INTRODUCTION
In an era of ‘open knowledge’ and increasing risk awareness, investors now take more interest in the personalities of those who constitute the ‘directing mind’ of corporate entities as much as in the reputational values of the entities; before staking their moneys. Essentially, this trend is due to a number of large corporate failures witnessed across the globe in the recent past, most of which have been linked to negligent, unethical and unwholesome practices by the top management and board members of affected organizations.
The stories of the collapse in 1992, of two large UK companies; Maxwell Communications and Polly Peck International and about ten years later, of two American corporate giants; Enron Corporation and WorldCom, clearly highlighted the critical importance of corporate governance, for the growth, sustainability and survival of corporate entities.
As measures for preventing a reoccurrence of those gigantic collapses, the “Financial Aspects of Corporate Governance” report (popularly known as the ‘Cadbury Report’, 1992) was published in the UK while the Sarbanes-Oxley Act (2002) was enacted in the US; introducing fundamental reforms in the management of corporate entities. These measures made far-reaching provisions on the ethical composition of the board and the proper accounting systems to be adopted by companies; so as to mitigate corporate governance risks and failures. Arguably, this report and the law initiated the issuance of Corporate Governance Codes (“CGCs”), in many countries of the world to regulate the effective governance of business and corporate entities.

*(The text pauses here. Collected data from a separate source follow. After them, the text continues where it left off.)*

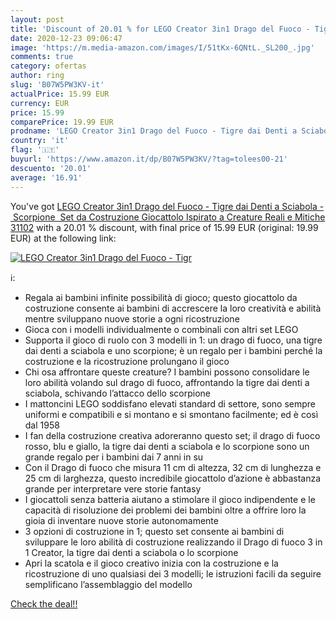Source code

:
 ```yaml
---
layout: post
title: 'Discount of 20.01 % for LEGO Creator 3in1 Drago del Fuoco - Tigr'
date: 2020-12-23 09:06:47
image: 'https://m.media-amazon.com/images/I/51tKx-6QNtL._SL200_.jpg'
comments: true
category: ofertas
author: ring
slug: 'B07W5PW3KV-it'
actualPrice: 15.99 EUR
currency: EUR
price: 15.99
comparePrice: 19.99 EUR
prodname: 'LEGO Creator 3in1 Drago del Fuoco - Tigre dai Denti a Sciabola - Scorpione  Set da Costruzione  Giocattolo Ispirato a Creature Reali e Mitiche  31102'
country: 'it'
flag: '🇮🇹'
buyurl: 'https://www.amazon.it/dp/B07W5PW3KV/?tag=tolees00-21'
descuento: '20.01'
average: '16.91'
---
```


You've got [LEGO Creator 3in1 Drago del Fuoco - Tigre dai Denti a Sciabola - Scorpione  Set da Costruzione  Giocattolo Ispirato a Creature Reali e Mitiche  31102](https://www.amazon.it/dp/B07W5PW3KV/?tag=tolees00-21) with a  20.01 % discount, with final price of 15.99 EUR (original: 19.99 EUR) at the following link:

[![LEGO Creator 3in1 Drago del Fuoco - Tigr](https://m.media-amazon.com/images/I/51tKx-6QNtL._SL200_.jpg)](https://www.amazon.it/dp/B07W5PW3KV/?tag=tolees00-21)

ℹ️:

- Regala ai bambini infinite possibilità di gioco; questo giocattolo da costruzione consente ai bambini di accrescere la loro creatività e abilità mentre sviluppano nuove storie a ogni ricostruzione
- Gioca con i modelli individualmente o combinali con altri set LEGO
- Supporta il gioco di ruolo con 3 modelli in 1: un drago di fuoco, una tigre dai denti a sciabola e uno scorpione; è un regalo per i bambini perché la costruzione e la ricostruzione prolungano il gioco
- Chi osa affrontare queste creature? I bambini possono consolidare le loro abilità volando sul drago di fuoco, affrontando la tigre dai denti a sciabola, schivando l’attacco dello scorpione
- I mattoncini LEGO soddisfano elevati standard di settore, sono sempre uniformi e compatibili e si montano e si smontano facilmente; ed è così dal 1958
- I fan della costruzione creativa adoreranno questo set; il drago di fuoco rosso, blu e giallo, la tigre dai denti a sciabola e lo scorpione sono un grande regalo per i bambini dai 7 anni in su
- Con il Drago di fuoco che misura 11 cm di altezza, 32 cm di lunghezza e 25 cm di larghezza, questo incredibile giocattolo d’azione è abbastanza grande per interpretare vere storie fantasy
- I giocattoli senza batteria aiutano a stimolare il gioco indipendente e le capacità di risoluzione dei problemi dei bambini oltre a offrire loro la gioia di inventare nuove storie autonomamente
- 3 opzioni di costruzione in 1; questo set consente ai bambini di sviluppare le loro abilità di costruzione realizzando il Drago di fuoco 3 in 1 Creator, la tigre dai denti a sciabola o lo scorpione
- Apri la scatola e il gioco creativo inizia con la costruzione e la ricostruzione di uno qualsiasi dei 3 modelli; le istruzioni facili da seguire semplificano l’assemblaggio del modello

[Check the deal!!](https://www.amazon.it/dp/B07W5PW3KV/?tag=tolees00-21)
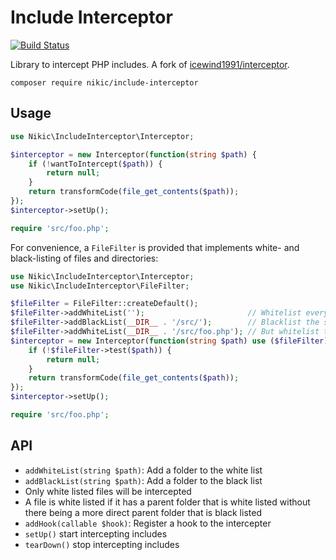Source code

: # Include Interceptor

[![Build Status](https://travis-ci.org/nikic/include-interceptor.svg?branch=master)](https://travis-ci.org/nikic/include-interceptor)

Library to intercept PHP includes. A fork of [icewind1991/interceptor](https://github.com/icewind1991/interceptor).

```
composer require nikic/include-interceptor
```

## Usage

```php
use Nikic\IncludeInterceptor\Interceptor;

$interceptor = new Interceptor(function(string $path) {
    if (!wantToIntercept($path)) {
        return null;
    }
    return transformCode(file_get_contents($path));
});
$interceptor->setUp();

require 'src/foo.php';
```

For convenience, a `FileFilter` is provided that implements white- and black-listing
of files and directories:

```php
use Nikic\IncludeInterceptor\Interceptor;
use Nikic\IncludeInterceptor\FileFilter;

$fileFilter = FileFilter::createDefault();
$fileFilter->addWhiteList('');                       // Whitelist everything
$fileFilter->addBlackList(__DIR__ . '/src/');        // Blacklist the src/ directory
$fileFilter->addWhiteList(__DIR__ . '/src/foo.php'); // But whitelist the src/foo.php file
$interceptor = new Interceptor(function(string $path) use ($fileFilter) {
    if (!$fileFilter->test($path)) {
        return null;
    }
    return transformCode(file_get_contents($path));
});
$interceptor->setUp();

require 'src/foo.php';
```

## API

- `addWhiteList(string $path)`: Add a folder to the white list
- `addBlackList(string $path)`: Add a folder to the black list
 - Only white listed files will be intercepted
 - A file is white listed if it has a parent folder that is white listed
 without there being a more direct parent folder that is black listed
- `addHook(callable $hook)`: Register a hook to the intercepter
- `setUp()` start intercepting includes
- `tearDown()` stop intercepting includes

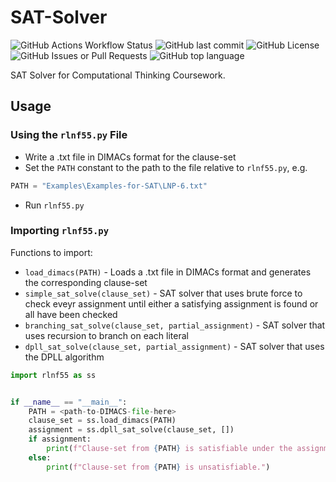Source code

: # SAT-Solver

![GitHub Actions Workflow Status](https://img.shields.io/github/actions/workflow/status/RoryPoulter/SAT-Solver/pylint.yml?style=for-the-badge&logo=python&logoColor=%23ffffff)
![GitHub last commit](https://img.shields.io/github/last-commit/RoryPoulter/SAT-Solver?style=for-the-badge)
![GitHub License](https://img.shields.io/github/license/RoryPoulter/SAT-Solver?style=for-the-badge)
![GitHub Issues or Pull Requests](https://img.shields.io/github/issues/RoryPoulter/SAT-Solver?style=for-the-badge)
![GitHub top language](https://img.shields.io/github/languages/top/RoryPoulter/SAT-Solver?style=for-the-badge)



SAT Solver for Computational Thinking Coursework.

## Usage
### Using the `rlnf55.py` File
* Write a .txt file in DIMACs format for the clause-set
* Set the `PATH` constant to the path to the file relative to `rlnf55.py`, e.g.

```python
PATH = "Examples\Examples-for-SAT\LNP-6.txt"
```
* Run `rlnf55.py`

### Importing `rlnf55.py`
Functions to import:
* `load_dimacs(PATH)` - Loads a .txt file in DIMACs format and generates the corresponding clause-set
* `simple_sat_solve(clause_set)` - SAT solver that uses brute force to check eveyr assignment until either a satisfying assignment is found or all have been checked
* `branching_sat_solve(clause_set, partial_assignment)` - SAT solver that uses recursion to branch on each literal
* `dpll_sat_solve(clause_set, partial_assignment)` - SAT solver that uses the DPLL algorithm
```py
import rlnf55 as ss


if __name__ == "__main__":
    PATH = <path-to-DIMACS-file-here>
    clause_set = ss.load_dimacs(PATH)
    assignment = ss.dpll_sat_solve(clause_set, [])
    if assignment:
        print(f"Clause-set from {PATH} is satisfiable under the assignment: {assignment}.")
    else:
        print(f"Clause-set from {PATH} is unsatisfiable.")
```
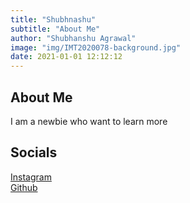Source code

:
 ```yaml
---
title: "Shubhnashu"
subtitle: "About Me"
author: "Shubhanshu Agrawal"
image: "img/IMT2020078-background.jpg"
date: 2021-01-01 12:12:12
---
```


## About Me

I am a newbie who want to learn more<br/>

## Socials

[Instagram](https://www.instagram.com/shubhanshuagrawal19/)<br/>
[Github](https://github.com/Shubhanshu1902)<br/>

Whilst there is consensus of opinions among stakeholders across the globe on the importance of corporate governance, discrepancies however remain across jurisdictions as to what should be the form, scope and character of an ideal CGC. In this article, we seek to elevate the discussion around some of the trending issues of corporate governance and analyze their importance within the context of finding workable, streamlined and ethical codes for effective regulation of corporate entities.